Ministers are planning a new wave of prefabricated homes in a drive to solve Britain's housing crisis, it has been reported.
More than 100,000 pre-packed "modular" homes could be constructed as the Government looks at ways to meet its target to provide one million new homes by 2020, according to the Sunday Telegraph.
A Government white paper due out next month will include measures to encourage banks to lend to firms which construct the homes off-site before delivering them to their final destination, the newspaper said.
The initiative recalls the reconstruction drive which followed the Second World War as ready-made homes - dubbed "prefabs" - sprung up across the country as the government sought to house families bombed out of their homes by the Germans.

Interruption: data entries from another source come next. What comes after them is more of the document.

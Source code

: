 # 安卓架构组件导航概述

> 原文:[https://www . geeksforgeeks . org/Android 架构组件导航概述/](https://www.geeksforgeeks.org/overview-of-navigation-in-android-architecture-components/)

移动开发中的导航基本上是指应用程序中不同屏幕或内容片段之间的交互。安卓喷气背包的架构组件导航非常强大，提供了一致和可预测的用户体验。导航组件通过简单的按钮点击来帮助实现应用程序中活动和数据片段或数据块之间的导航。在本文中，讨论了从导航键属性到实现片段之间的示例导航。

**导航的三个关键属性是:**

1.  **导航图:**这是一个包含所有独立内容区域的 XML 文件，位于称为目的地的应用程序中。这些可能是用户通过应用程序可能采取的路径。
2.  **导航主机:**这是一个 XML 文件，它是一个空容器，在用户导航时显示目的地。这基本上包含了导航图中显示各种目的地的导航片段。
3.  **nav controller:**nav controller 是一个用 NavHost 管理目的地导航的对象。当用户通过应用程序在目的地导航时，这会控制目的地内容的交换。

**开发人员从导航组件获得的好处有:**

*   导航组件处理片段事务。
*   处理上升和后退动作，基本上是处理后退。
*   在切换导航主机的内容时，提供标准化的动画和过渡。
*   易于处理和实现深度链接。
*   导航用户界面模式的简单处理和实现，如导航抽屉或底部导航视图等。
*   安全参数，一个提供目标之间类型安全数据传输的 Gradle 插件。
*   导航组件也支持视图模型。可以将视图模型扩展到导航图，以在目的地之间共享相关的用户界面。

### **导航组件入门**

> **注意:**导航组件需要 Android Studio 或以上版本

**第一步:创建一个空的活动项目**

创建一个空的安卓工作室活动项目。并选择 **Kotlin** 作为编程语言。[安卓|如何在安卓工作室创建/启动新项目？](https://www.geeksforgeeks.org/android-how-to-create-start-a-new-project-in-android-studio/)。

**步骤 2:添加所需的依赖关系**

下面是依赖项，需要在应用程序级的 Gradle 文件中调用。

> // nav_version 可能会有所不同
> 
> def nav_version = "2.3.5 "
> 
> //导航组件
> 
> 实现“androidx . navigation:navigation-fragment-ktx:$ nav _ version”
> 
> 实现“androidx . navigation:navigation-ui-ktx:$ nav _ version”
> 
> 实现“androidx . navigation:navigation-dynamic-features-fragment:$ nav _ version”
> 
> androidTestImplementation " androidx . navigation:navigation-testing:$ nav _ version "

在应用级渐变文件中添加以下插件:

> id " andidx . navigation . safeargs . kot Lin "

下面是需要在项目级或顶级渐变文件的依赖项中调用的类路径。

While the prefab nickname of the 1940s homes was often a byword for poor quality, improvements in technology mean that such concerns are no longer an issue.
Ministers were said to have been impressed the fact that some of the new generation of prefabs could be put up on site in as little as 48 hours, as well as the potential cost advantages.
The Sunday Telegraph quoted a Government source as saying: "The first and most obvious advantage is speeding up the building of housing. There is pretty good evidence that if you did it at scale it is cheaper."
Ministers are understood to be considering a range of offsite construction methods made possible by modern materials and manufacturing techniques.
Housing and planning minister Gavin Barwell said: "Offsite construction could provide a huge opportunity to increase housing supply and we want to see more innovation like this emulated across the housebuilding sector.
"The £3 billion Home Building Fund will help build more than 225,000 new homes and provide loans for small firms, custom builders, offsite construction and essential infrastructure, creating thousands of new jobs in the process."